7 августа 1941 вышел приказ под грифом «секретно» – уничтожить предприятие вместе с запасами, если немцы возьмут Ленинград. Однако продукция и без того быстро заканчивалась. Так, ещё летом 41-го года мельница вырабатывала манную крупу, а также муку высшего, 1 и 2 сортов в положенной норме, но к концу лета зерно иссякло. Приходилось искать альтернативу: в блокаду выметались все запасы, в ход шла даже обойная пыль (мука, соскобленная со стен мукомольных цехов – ИА «Диалог»).
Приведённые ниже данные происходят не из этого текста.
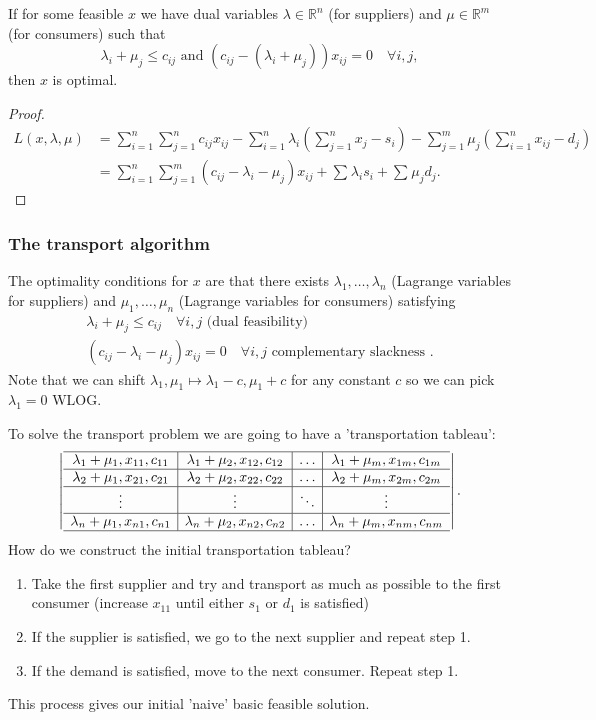 \documentclass[a4paper]{scrartcl}
\begin{document}
\begin{theorem}
	 If for some feasible $x$ we have dual variables $\lambda \in \mathbb{R}^{n} $ (for suppliers) and $\mu \in \mathbb{R}^{m} $ (for consumers) such that \[
	 \lambda_{i}+\mu_{j} \leq c_{ij} \text{  and  } (c_{ij}-(\lambda_{i}+\mu_j))x_{ij}=0 \quad  \forall i,j 
	 ,\] then $x$ is optimal.
\end{theorem}
\begin{proof}
	 \begin{align*}
		L (x,\lambda,\mu)&=\sum_{i=1}^{n}\sum_{j=1}^{n}c_{ij}x_{ij}-\sum_{i=1}^{n}\lambda_{i}(\sum_{j=1}^{n}x_{j}-s_i) - \sum_{j=1}^{m}\mu_{j} (\sum_{i=1}^{n}x_{ij}-d_{j})\\&=\sum_{i=1}^{n}\sum_{j=1}^{m}(c_{ij}-\lambda_{i}-\mu_{j})x_{ij}+\sum_{}^{}\lambda_{i}s_i +\sum_{}^{}\mu_{j}d_{j}.
	 \end{align*}
\end{proof}
\subsubsection{The transport algorithm}
The optimality conditions for $x$ are that there exists $\lambda_1 ,\ldots , \lambda_n$ (Lagrange variables for suppliers) and $\mu_1 ,\ldots ,\mu_{n}$ (Lagrange variables for consumers) satisfying 
\begin{align*}
	\lambda_{i} +\mu_{j} \leq c_{ij} \quad \forall i,j \text{ (dual feasibility) } \\
	(c_{ij}-\lambda_{i}-\mu_{j})x_{ij}=0 \quad \forall i,j \text{ complementary slackness }.
\end{align*}
Note that we can shift $\lambda_{1}, \mu_{1} \mapsto \lambda_{1}-c, \mu_{1}+c$ for any constant $c$ so we can pick $\lambda_1 =0$ WLOG.

To solve the transport problem we are going to have a 'transportation tableau': \[
\left|
	\begin{array}{c|c|c|c}
		\hline
		\lambda_1 +\mu_1 , x_{11} , c_{11} & \lambda_1 +\mu_2 , x_{12} , c_{12}&\ldots & \lambda_1 +\mu_m , x_{1m} , c_{1m}\\
		\hline
		\lambda_2 +\mu_1 , x_{21} , c_{21} & \lambda_2 +\mu_2 , x_{22} , c_{22}&\ldots & \lambda_2 +\mu_m , x_{2m} , c_{2m}\\
		\hline
		\vdots & \vdots &\ddots &\vdots \\
		\hline
		\lambda_n +\mu_1 , x_{n1} , c_{n1} & \lambda_n +\mu_2 , x_{n2} , c_{n2}&\ldots & \lambda_n +\mu_m , x_{nm} , c_{nm}\\
		\hline
	\end{array}
\right|
.\] 
 How do we construct the initial transportation tableau? 
 \begin{enumerate}
	 \item Take the first supplier and try and transport as much as possible to the first consumer (increase $x_{11} $ until either $s_1$ or $d_1 $ is satisfied)
	 \item If the supplier is satisfied, we go to the next supplier and repeat step 1.
	 \item If the demand is satisfied, move to the next consumer. Repeat step 1.
 \end{enumerate}  
 This process gives our initial 'naive' basic feasible solution. 
\end{document}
Рецепт блокадного хлеба постоянно менялся – он зависел от того, что завозили хлебопёкам. В разное время в состав входили солод, соя, отруби, подсолнечный жмых, низкокачественная ржаная мука и пищевая целлюлоза. 1 сентября работа на мельнице прекратилась из-за отсутствия зерна – на следующий день на ЛКХП завезли овёс, а для его переработки переделали одну из секций.
«Перестроить мельницу с пшеницы на рожь, ячмень или просо – очень сложно: нужно менять всю технологическую схему, начиная от компоновки сит. Даже если задаться такой целью сейчас, придётся трудиться дня два, подбирая нагрузки. Поэтому сложно представить, как в войну мукомолам удавалось всё так быстро перенастраивать. Ведь даже физических усилий тогда для этого требовалось гораздо больше», – объясняет современный мукомол предприятия, менеджер по производству Роман Крайний.
Однако поступивших запасов овса хватило ненадолго – к середине месяца они были уже на исходе, и тогда завезли сою в зёрнах.
«В госпиталях раненым бойцам и детям нужна была манная крупа. Комбинат вместо неё использовал сою, тогда на предприятие поставили 3 600 килограмов. Процесс освоили: смена выработала 8 тысяч килограммов крупы, а за сутки – почти 16 тысяч. В октябре завезли ячменный солод. К концу месяца закончился и он. С баз «Заготзерно» пришли отходы от переработки чечевицы – их [также] хватило ненадолго», – рассказали в пресс-службе предприятия.
В то время на государственном уровне приняли решение об изменении состава муки. Информация об этом была засекречена, а архивы удалось раскрыть только в 1998 году. Так, осенью 1941-го в состав ржаной муки входило 30% овсяной муки и 3% солода, во второй сорт пшеничной добавляли 15% ячменя, а в первый сорт – 20% ячменя. В конце сентября туда стали добавлять сою, овсянку, жмых, отруби, рис-сырец, который был найден на Ленинградском портовом элеваторе, и даже древесную целлюлозу и пальмовый жмых.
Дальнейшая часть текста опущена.